Thursday, July 01, 2010

HRW and AI: Substituting Lex Ferenda for Lex Lata

In a brilliant monograph written by Asher Fredman for NGO Monitor and JCPA, Amnesty International and Human Rights Watch's seemingly factual statements regarding the Law of Armed Conflict (LOAC) are examined - and found to be sorely lacking.

Fredman goes through the NGOs' writings concerning Operation Cast Lead and shows that their conclusions concerning the use of white phosphorus and UAVs do not reflect international law as it is (lex lata) , but rather how they would like international law to be (lex ferenda.)

Excerpts from the summary:

It is shown that the NGOs’ [1] descriptions of the means and methods of warfare contain numerous unwarranted assertions and unsubstantiated claims. In other cases, the NGOs present unrealistic depictions of the nature of modern combat, leading them to problematic evaluations of Israeli actions. It appears that these result at least in part from a lack of expertise in relevant areas.

From the legal perspective, it will be argued that the NGOs’ presentation of several key LOAC principles is inaccurate or incomplete. In other instances, AI and HRW present controversial interpretations of LOAC treaties as widely accepted customary law. This suggests that the NGOs may be engaged in “standard setting” [2] rather than in objective evaluations.

On white phosphorus (WP):

Among the findings are that:

LOAC, as reflected in state declarations and practice, recognizes the right of a commander to consider military needs, particularly force protection, when evaluating what actions and precautions are feasible in a given situation.
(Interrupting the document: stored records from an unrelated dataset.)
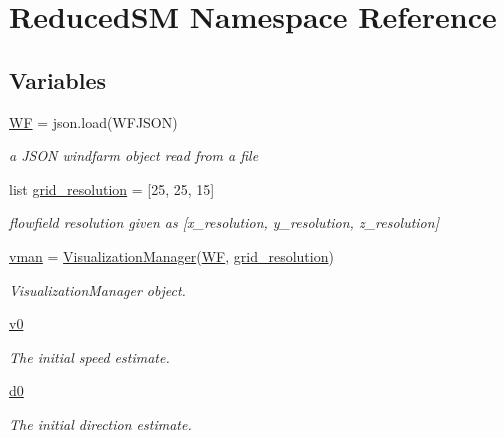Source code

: \hypertarget{namespace_reduced_s_m}{}\section{Reduced\+SM Namespace Reference}
\label{namespace_reduced_s_m}
\subsection*{Variables}
\begin{DoxyCompactItemize}
\item 
\mbox{\hyperlink{namespace_reduced_s_m_ad2cb878a0bc5ba18176fff5ab9b02dc3}{WF}} = json.\+load(W\+F\+J\+S\+ON)
\begin{DoxyCompactList}\small\item\em a J\+S\+ON windfarm object read from a file \end{DoxyCompactList}\item 
list \mbox{\hyperlink{namespace_reduced_s_m_ac73e3bc6b17648d508dd822d76929524}{grid\+\_\+resolution}} = \mbox{[}25, 25, 15\mbox{]}
\begin{DoxyCompactList}\small\item\em flowfield resolution given as \mbox{[}x\+\_\+resolution, y\+\_\+resolution, z\+\_\+resolution\mbox{]} \end{DoxyCompactList}\item 
\mbox{\hyperlink{namespace_reduced_s_m_aea7c8ee42c44fbc9f8c3702567edc840}{vman}} = \mbox{\hyperlink{classvisualization__manager___d_j_1_1_visualization_manager}{Visualization\+Manager}}(\mbox{\hyperlink{namespace_reduced_s_m_ad2cb878a0bc5ba18176fff5ab9b02dc3}{WF}}, \mbox{\hyperlink{namespace_reduced_s_m_ac73e3bc6b17648d508dd822d76929524}{grid\+\_\+resolution}})
\begin{DoxyCompactList}\small\item\em Visualization\+Manager object. \end{DoxyCompactList}\item 
\mbox{\hyperlink{namespace_reduced_s_m_a67506428d79afaf78d10af90e7e90d3b}{v0}}
\begin{DoxyCompactList}\small\item\em The initial speed estimate. \end{DoxyCompactList}\item 
\mbox{\hyperlink{namespace_reduced_s_m_af7214d9d46df1ff209b258941ec86497}{d0}}
\begin{DoxyCompactList}\small\item\em The initial direction estimate. \end{DoxyCompactList}\item 

\end{DoxyCompactItemize}
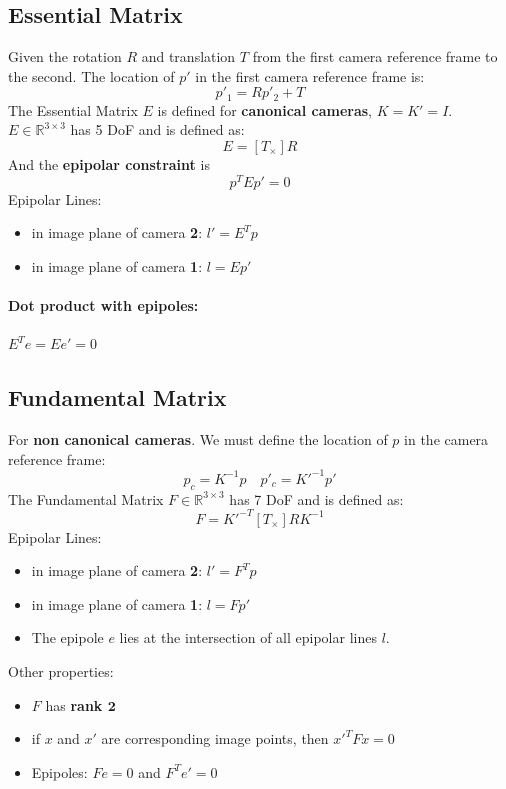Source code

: \documentclass[8pt, a4paper, landscape, includeheadfoot]{extarticle}
\begin{document}
\begin{multicols*}{4}
	\subsection{Essential Matrix}
	Given the rotation $R$ and translation $T$ from the first camera reference frame to the second. The location of $p'$ in the first camera reference frame is:
	$$
		p'_{1} = Rp'_{2} + T
	$$
	The Essential Matrix $E$ is defined for \textbf{canonical cameras}, $K = K' = I$. $E\in\mathbb{R}^{3\times 3}$ has 5 DoF and is defined as:
	$$
		E = \left[T_\times\right] R
	$$
	And the \textbf{epipolar constraint} is
	$$
		p^T E p' = 0
	$$
	Epipolar Lines:
	\begin{itemize}[itemsep=0pt, leftmargin=8pt]
		\item in image plane of camera \textbf{2}: $l' = E^T p$
		\item in image plane of camera \textbf{1}: $l = E p'$
	\end{itemize}
	\paragraph{Dot product with epipoles:} $E^T e = Ee' = 0$

	\subsection{Fundamental Matrix}

	For \textbf{non canonical cameras}. We must define the location of $p$ in the camera reference frame:
	$$
		p_c  = K^{-1}p \quad p'_c = K'^{-1}p'
	$$
	The Fundamental Matrix $F\in\mathbb{R}^{3\times 3}$ has 7 DoF and is defined as:
	$$
		F = K'^{-T}\left[T_\times\right] R K^{-1}
	$$
	Epipolar Lines:
	\begin{itemize}[itemsep=0pt, leftmargin=8pt]
		\item in image plane of camera \textbf{2}: $l' = F^T p$
		\item in image plane of camera \textbf{1}: $l = F p'$
		\item The epipole $e$ lies at the intersection of all epipolar lines $l$.
	\end{itemize}
	Other properties:
	\begin{itemize}[itemsep=0pt, leftmargin=8pt]
		\item $F$ has \textbf{rank $\mathbf 2$}
		\item if $x$ and $x'$ are corresponding image points, then $x'^T F x = 0$
		\item Epipoles: $Fe = 0$ and $F^T e' = 0$
	\end{itemize}


\end{multicols*}
\end{document}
HRW’s claim that Israel could feasibly have used a different type of smoke obscurant to the same effect as WP is contradicted on several counts by military sources and weapons experts.

AI and HRW's arguments regarding the feasibility of using other means and methods to deliver WP are unsubstantiated and based upon information unavailable to the NGOs. Suggested alternatives may, in fact, have posed a greater danger to civilians.
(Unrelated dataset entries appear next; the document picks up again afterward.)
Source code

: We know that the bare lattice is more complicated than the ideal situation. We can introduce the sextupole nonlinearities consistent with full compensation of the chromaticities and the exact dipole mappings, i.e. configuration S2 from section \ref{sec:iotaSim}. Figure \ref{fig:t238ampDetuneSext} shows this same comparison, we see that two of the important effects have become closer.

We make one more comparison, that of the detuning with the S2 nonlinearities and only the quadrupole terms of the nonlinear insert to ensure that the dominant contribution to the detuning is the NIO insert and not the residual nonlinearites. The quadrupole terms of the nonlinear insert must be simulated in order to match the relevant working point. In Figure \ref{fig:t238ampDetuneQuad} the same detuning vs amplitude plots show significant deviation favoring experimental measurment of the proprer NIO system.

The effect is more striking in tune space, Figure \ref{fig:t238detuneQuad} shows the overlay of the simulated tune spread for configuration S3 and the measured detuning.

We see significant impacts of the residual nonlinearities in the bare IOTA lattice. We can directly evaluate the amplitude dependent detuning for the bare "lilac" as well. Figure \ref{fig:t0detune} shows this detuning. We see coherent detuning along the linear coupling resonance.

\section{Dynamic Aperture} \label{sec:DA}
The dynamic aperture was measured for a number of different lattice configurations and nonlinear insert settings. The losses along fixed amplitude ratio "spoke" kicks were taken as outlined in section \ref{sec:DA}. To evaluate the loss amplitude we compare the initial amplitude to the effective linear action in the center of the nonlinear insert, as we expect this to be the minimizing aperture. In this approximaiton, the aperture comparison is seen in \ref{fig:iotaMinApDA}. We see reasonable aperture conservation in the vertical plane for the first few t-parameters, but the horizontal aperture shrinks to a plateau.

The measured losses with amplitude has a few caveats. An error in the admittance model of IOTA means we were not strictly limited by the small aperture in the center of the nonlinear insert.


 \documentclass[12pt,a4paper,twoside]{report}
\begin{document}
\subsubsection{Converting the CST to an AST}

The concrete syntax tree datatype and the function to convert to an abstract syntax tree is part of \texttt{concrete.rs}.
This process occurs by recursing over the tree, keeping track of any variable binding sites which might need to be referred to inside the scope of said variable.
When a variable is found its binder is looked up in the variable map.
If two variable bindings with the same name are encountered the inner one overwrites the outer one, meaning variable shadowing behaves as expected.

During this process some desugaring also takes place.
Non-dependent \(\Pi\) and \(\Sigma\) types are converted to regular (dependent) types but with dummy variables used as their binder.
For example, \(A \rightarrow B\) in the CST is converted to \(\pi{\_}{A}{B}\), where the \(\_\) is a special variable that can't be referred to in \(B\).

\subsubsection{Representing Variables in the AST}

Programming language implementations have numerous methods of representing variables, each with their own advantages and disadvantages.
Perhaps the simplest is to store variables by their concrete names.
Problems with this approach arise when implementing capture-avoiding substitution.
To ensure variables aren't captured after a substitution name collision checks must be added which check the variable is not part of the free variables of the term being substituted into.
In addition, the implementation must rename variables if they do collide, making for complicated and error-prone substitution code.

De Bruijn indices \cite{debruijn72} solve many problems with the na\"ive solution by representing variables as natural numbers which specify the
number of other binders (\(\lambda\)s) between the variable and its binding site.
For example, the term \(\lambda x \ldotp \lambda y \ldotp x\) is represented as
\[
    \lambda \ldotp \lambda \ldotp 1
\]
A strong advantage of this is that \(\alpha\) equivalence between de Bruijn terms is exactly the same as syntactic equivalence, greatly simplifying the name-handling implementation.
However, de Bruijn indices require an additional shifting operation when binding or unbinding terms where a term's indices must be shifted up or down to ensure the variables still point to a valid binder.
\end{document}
Contrary to the claim that Israel’s use of WP was indiscriminate and hence unlawful per se, its use was “directed at a specific military objective” and therefore lawful under LOAC.

On the use of UAVs:

Among the findings are that:

The evidence AI and HRW present to establish their claims regarding the weapons platforms and munitions allegedly used is rendered questionable by military and defense industry sources. In a number of instances, the witness testimony relied upon heavily by the NGOs is contradicted by widely published media reports or the NGOs themselves.

AI and HRW present an unrealistic depiction of the factors influencing targeting decisions on the modern battlefield. They fall prey to the “allure of precision” that leads “those beyond the battlefield [to] impose unreasonable demands on the military or postulate norms that go beyond treaty or custom” (Schmitt, 2004, p. 466).

Israeli actions are judged based on hindsight, in contrast to LOAC standards as affirmed by the declarations of 13 countries when ratifying Additional Protocol I to the Geneva Conventions.
The NGOs misrepresent LOAC definitions of legitimate military objectives. On the basis of this misrepresentation, they presume the absence of legitimate military objectives in the vicinity of a strike.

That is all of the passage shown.